IPP Plugins Reference

June 28, 2026 · View on GitHub

Table of Contents


Overview

All IPP behavior is implemented as plugins. The framework defines the pipeline and the extension points; concrete behavior lives in plugins that are selected, parameterized, and ordered in a PayloadProcessorConfig. Each plugin has a registered type name (a constant in its source) and a configurable instance name; because instances are named, the same plugin type can be configured more than once with different parameters.

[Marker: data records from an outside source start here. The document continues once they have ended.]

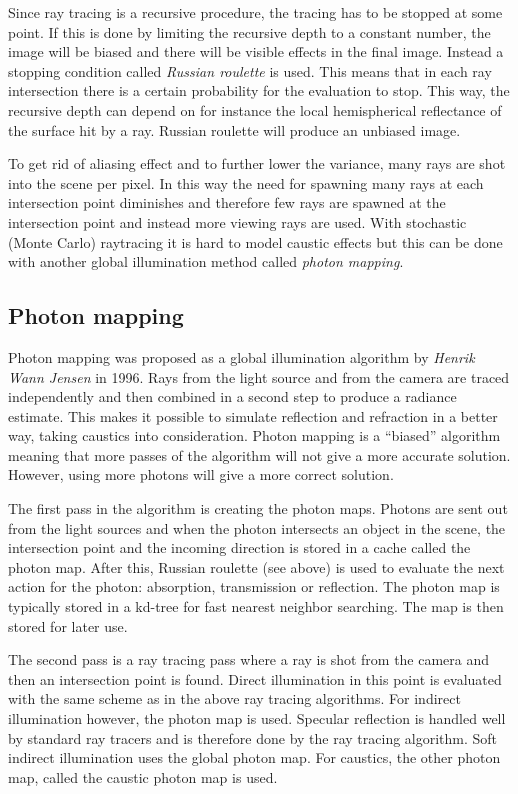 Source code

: \documentclass[a4paper]{report}
\begin{document}
Since ray tracing is a recursive procedure, the tracing has to be
stopped at some point. If this is done by limiting the recursive depth
to a constant number, the image will be biased and there will be
visible effects in the final image. Instead a stopping condition
called \emph{Russian roulette} is used. This means that in each ray
intersection there is a certain probability for the evaluation to
stop. This way, the recursive depth can depend on for instance the
local hemispherical reflectance of the surface hit by a ray. Russian
roulette will produce an unbiased image.

To get rid of aliasing effect and to further lower the variance, many
rays are shot into the scene per pixel. In this way the need for
spawning many rays at each intersection point diminishes and therefore
few rays are spawned at the intersection point and instead more
viewing rays are used. With stochastic (Monte Carlo) raytracing it is
hard to model caustic effects but this can be done with another
global illumination method called \emph{photon mapping}.

\subsection{Photon mapping}

Photon mapping was proposed as a global illumination algorithm by
\emph{Henrik Wann Jensen} \cite{jensen} in 1996. Rays from the light source
and from the camera are traced independently and then combined in a
second step to produce a radiance estimate. This makes it possible to
simulate reflection and refraction in a better way, taking caustics
into consideration. Photon mapping is a ``biased'' algorithm meaning
that more passes of the algorithm will not give a more accurate
solution. However, using more photons will give a more correct solution.

The first pass in the algorithm is creating the photon maps. Photons
are sent out from the light sources and when the photon intersects an
object in the scene, the intersection point and the incoming direction
is stored in a cache called the photon map. After this, Russian
roulette (see above) is used to evaluate the next action for the
photon: absorption, transmission or reflection. The photon map is
typically stored in a kd-tree for fast nearest neighbor searching. The
map is then stored for later use.

The second pass is a ray tracing pass where a ray is shot from the
camera and then an intersection point is found. Direct illumination in
this point is evaluated with the same scheme as in the above ray
tracing algorithms. For indirect illumination however, the photon map
is used. Specular reflection is handled well by standard ray tracers
and is therefore done by the ray tracing algorithm. Soft indirect
illumination uses the global photon map. For caustics, the other
photon map, called the caustic photon map is used.
\end{document}
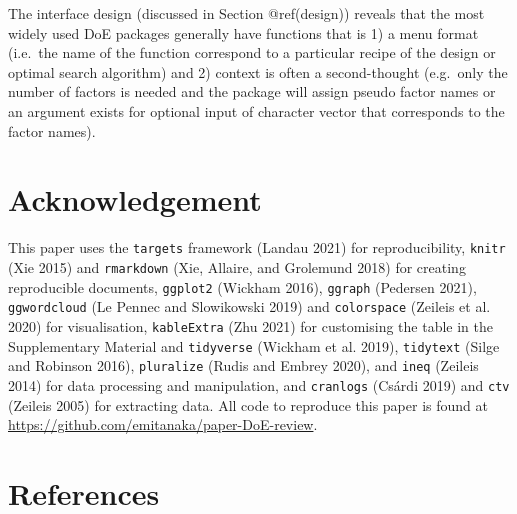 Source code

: \documentclass{article}
\begin{document}
The interface design (discussed in Section @ref(design)) reveals that
the most widely used DoE packages generally have functions that is 1) a
menu format (i.e.~the name of the function correspond to a particular
recipe of the design or optimal search algorithm) and 2) context is
often a second-thought (e.g.~only the number of factors is needed and
the package will assign pseudo factor names or an argument exists for
optional input of character vector that corresponds to the factor
names).

\hypertarget{acknowledgement}{%
\section{Acknowledgement}\label{acknowledgement}}

This paper uses the \texttt{targets} framework (Landau 2021) for
reproducibility, \texttt{knitr} (Xie 2015) and \texttt{rmarkdown} (Xie,
Allaire, and Grolemund 2018) for creating reproducible documents,
\texttt{ggplot2} (Wickham 2016), \texttt{ggraph} (Pedersen 2021),
\texttt{ggwordcloud} (Le Pennec and Slowikowski 2019) and
\texttt{colorspace} (Zeileis et al. 2020) for visualisation,
\texttt{kableExtra} (Zhu 2021) for customising the table in the
Supplementary Material and \texttt{tidyverse} (Wickham et al. 2019),
\texttt{tidytext} (Silge and Robinson 2016), \texttt{pluralize} (Rudis
and Embrey 2020), and \texttt{ineq} (Zeileis 2014) for data processing
and manipulation, and \texttt{cranlogs} (Csárdi 2019) and \texttt{ctv}
(Zeileis 2005) for extracting data. All code to reproduce this paper is
found at \url{https://github.com/emitanaka/paper-DoE-review}.

\hypertarget{references}{%
\section*{References}\label{references}}
\end{document}
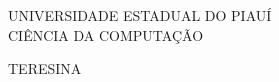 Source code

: \documentclass[
	12pt,				%
	openright,			%
	oneside,			%
	a4paper,			%
	chapter=TITLE,		%
	english,			%
	brazil,				%
	]{abntex2}
\begin{document}
\frenchspacing 


    \begin{center}
    {\ABNTEXchapterfont\large UNIVERSIDADE ESTADUAL DO PIAUÍ}\\
    {\ABNTEXchapterfont\large CIÊNCIA DA COMPUTAÇÃO}
    
    \vspace*{\fill}\vspace*{\fill}
    {\ABNTEXchapterfont\large \imprimirautor}  
    \vspace*{\fill}
   
    \vspace*{\fill}\vspace*{\fill}
    \begin{center}
    \ABNTEXchapterfont \bfseries \Large \imprimirtitulo
    \end{center}
    \vspace*{\fill}\vspace*{\fill}
   
  
   \end{center}  

      
    \begin{center}
    \vspace*{0.5cm}
    {\ABNTEXchapterfont\large TERESINA}
    \par
    {\ABNTEXchapterfont\large \imprimirdata}
    \vspace*{1cm}
    \end{center}
\end{document}
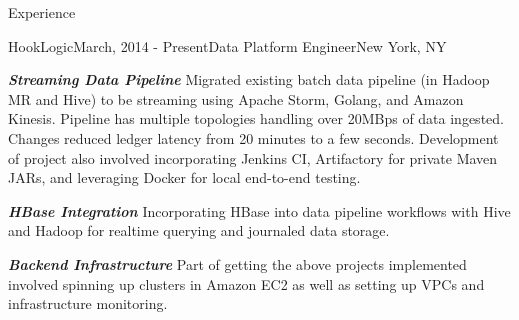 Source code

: \documentclass{resume} %
\begin{document}
\begin{rSection}{Experience}

    \begin{rSubsection}{HookLogic}{March, 2014 - Present}{Data Platform Engineer}{New York, NY}
    \item \textbf{\textit{Streaming Data Pipeline}} Migrated existing batch data pipeline (in Hadoop MR and Hive) to be streaming using Apache Storm, Golang, and Amazon Kinesis.  Pipeline has multiple topologies handling over 20MBps of data ingested.  Changes reduced ledger latency from 20 minutes to a few seconds.  Development of project also involved incorporating Jenkins CI, Artifactory for private Maven JARs, and leveraging Docker for local end-to-end testing.
    \item \textbf{\textit{HBase Integration}} Incorporating HBase into data pipeline workflows with Hive and Hadoop for realtime querying and journaled data storage.
    \item \textbf{\textit{Backend Infrastructure}} Part of getting the above projects implemented involved spinning up clusters in Amazon EC2 as well as setting up VPCs and infrastructure monitoring.  
   
    \end{rSubsection}


\end{rSection}
\end{document}
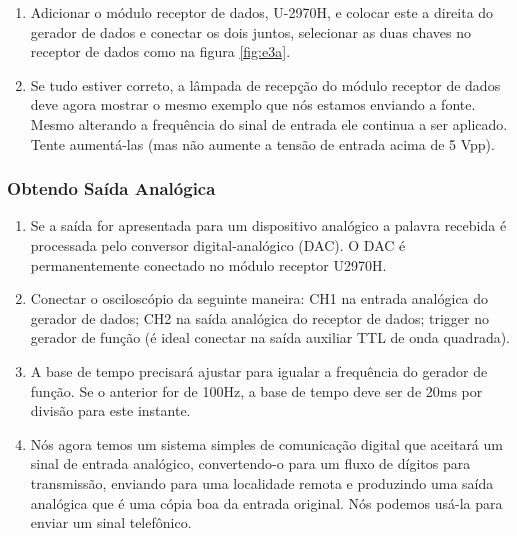             \begin{enumerate}
                \item Adicionar o módulo receptor de dados, U-2970H, e colocar este a direita do gerador de dados e conectar os dois juntos, selecionar as duas chaves no receptor de dados como na figura \ref{fig:e3a}.
                
                \item Se tudo estiver correto, a lâmpada de recepção do módulo receptor de dados deve agora mostrar o mesmo exemplo que nós estamos enviando a fonte. Mesmo alterando a frequência do sinal de entrada ele continua a ser aplicado. Tente aumentá-las (mas não aumente a tensão de entrada acima de 5 Vpp).
            \end{enumerate}
            
         \subsubsection{Obtendo Saída Analógica}
         
            \begin{enumerate}
                \item Se a saída for apresentada para um dispositivo analógico a palavra recebida é processada pelo conversor digital-analógico (DAC). O DAC é permanentemente conectado no módulo receptor U2970H.   
                
                \item Conectar o osciloscópio da seguinte maneira: CH1 na entrada analógica do gerador de dados; CH2 na saída analógica do receptor de dados; trigger no gerador de função (é ideal conectar na saída auxiliar TTL de onda quadrada).
                
                \item A base de tempo precisará ajustar para igualar a frequência do gerador de função. Se o anterior for de 100Hz, a base de tempo deve ser de 20ms por divisão para este instante.
                
                \item Nós agora temos um sistema simples de comunicação digital que aceitará um sinal de entrada analógico, convertendo-o para um fluxo de dígitos para transmissão, enviando para uma localidade remota e produzindo uma saída analógica que é uma cópia boa da entrada original. Nós podemos usá-la para enviar um sinal telefônico.
            \end{enumerate}
            
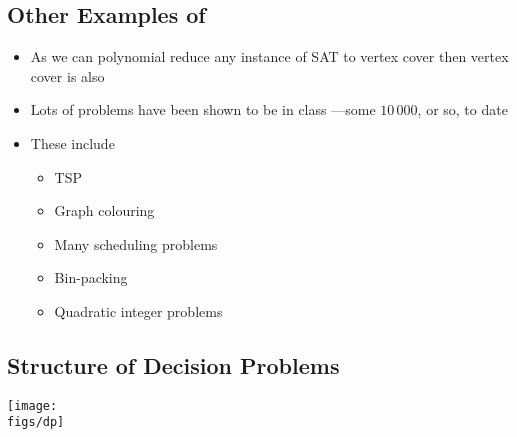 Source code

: \begin{slide}
\section[-1]{Other Examples of }

\begin{PauseHighLight}
  \begin{itemize}
  \item As we can polynomial reduce any instance of SAT to vertex cover
    then vertex cover is also \pause
  \item Lots of problems have been shown to be in class
    \pause---some $10\,000$, or so, to date\pause
  \item These include
    \begin{itemize}
    \item TSP\pause
    \item Graph colouring\pause
    \item Many scheduling problems\pause
    \item Bin-packing\pause
    \item Quadratic integer problems\pause
    \end{itemize}
  \end{itemize}
\end{PauseHighLight}

\end{slide}



\begin{slide}
\section{Structure of Decision Problems}

\begin{center}
  \texttt{[image: \\figs/dp]}
\end{center}

\end{slide}


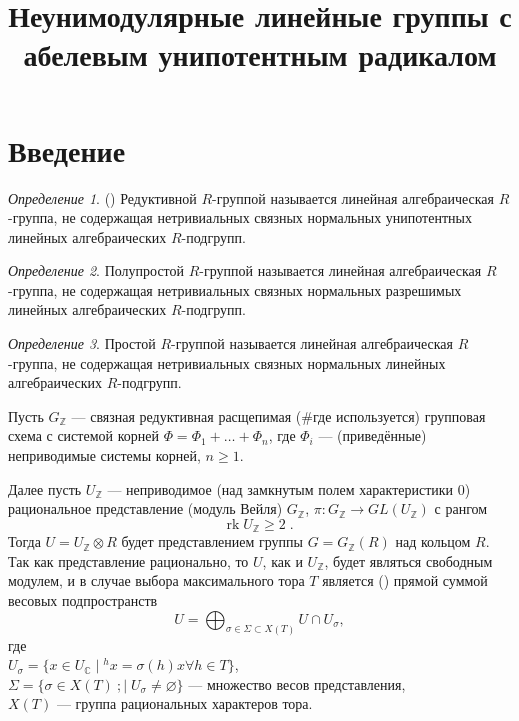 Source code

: \documentclass[10pt]{article}
\title{Неунимодулярные линейные группы с абелевым унипотентным радикалом}
\author{}
\date{}
\theoremstyle{remark}
\newtheorem{definition}{Определение}
\newcommand{\Z}{\mathbb{Z}}
\renewcommand{\C}{\mathbb{C}}
\renewcommand{\ge}{\geqslant}
\begin{document}
\maketitle


\section{Введение}


\begin{definition} (\cite{Conrad11reductivegroup})
Редуктивной $R$-группой называется линейная алгебраическая $R$-группа, не содержащая нетривиальных связных нормальных унипотентных линейных алгебраических $R$-подгрупп.
\end{definition}

\begin{definition}
Полупростой $R$-группой называется линейная алгебраическая $R$-группа, не содержащая нетривиальных связных нормальных разрешимых линейных алгебраических $R$-подгрупп.
\end{definition}

\begin{definition}
Простой $R$-группой называется линейная алгебраическая $R$-группа, не содержащая нетривиальных связных нормальных линейных алгебраических $R$-подгрупп.
\end{definition}

Пусть $G_\Z$ --- связная редуктивная расщепимая (\#где используется) групповая схема с системой корней $\Phi = \Phi_1 + \dots + \Phi_n$, где $\Phi_i$ --- (приведённые) неприводимые системы корней, $n \ge 1$.

Далее пусть $U_\Z$ --- неприводимое (над замкнутым полем характеристики $0$) рациональное представление (модуль Вейля) $G_\Z$, $\pi:G_\Z \to GL(U_\Z)$ с рангом
\begin{equation}\label{representationrank}\mathrm{rk} \; U_\Z \ge 2 \;. \end{equation}
Тогда $U=U_\Z\otimes R$ будет представлением группы $G=G_\Z(R)$ над кольцом $R$. Так как представление рационально, то $U$, как и $U_\Z$, будет являться свободным модулем, и в случае выбора максимального тора $T$ является (\citep{Borel1970}) прямой суммой весовых подпространств
$$U=\bigoplus_{\sigma \in \Sigma \subset X(T)} {U \cap U_\sigma} ,$$
где\\
$U_\sigma = \{x \in U_\C \; | \; ^h x = \sigma(h) x \forall h \in T \}$,\\
$\Sigma = \{\sigma \in X(T) \
; | \; U_\sigma \ne \varnothing\}$ --- множество весов представления,\\
$X(T)$ --- группа рациональных характеров тора.
\end{document}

This document lists every in-tree plugin, grouped by category, with its registered type name, purpose, parameters, and a link to its source. For the conceptual model — profiles, the ext-proc lifecycle, model selection, and the data layer — see the Architecture document.


Plugin Categories

A plugin belongs to exactly one category, determined by the framework interface it implements. The config loader routes each plugin to the right extension point based on that interface.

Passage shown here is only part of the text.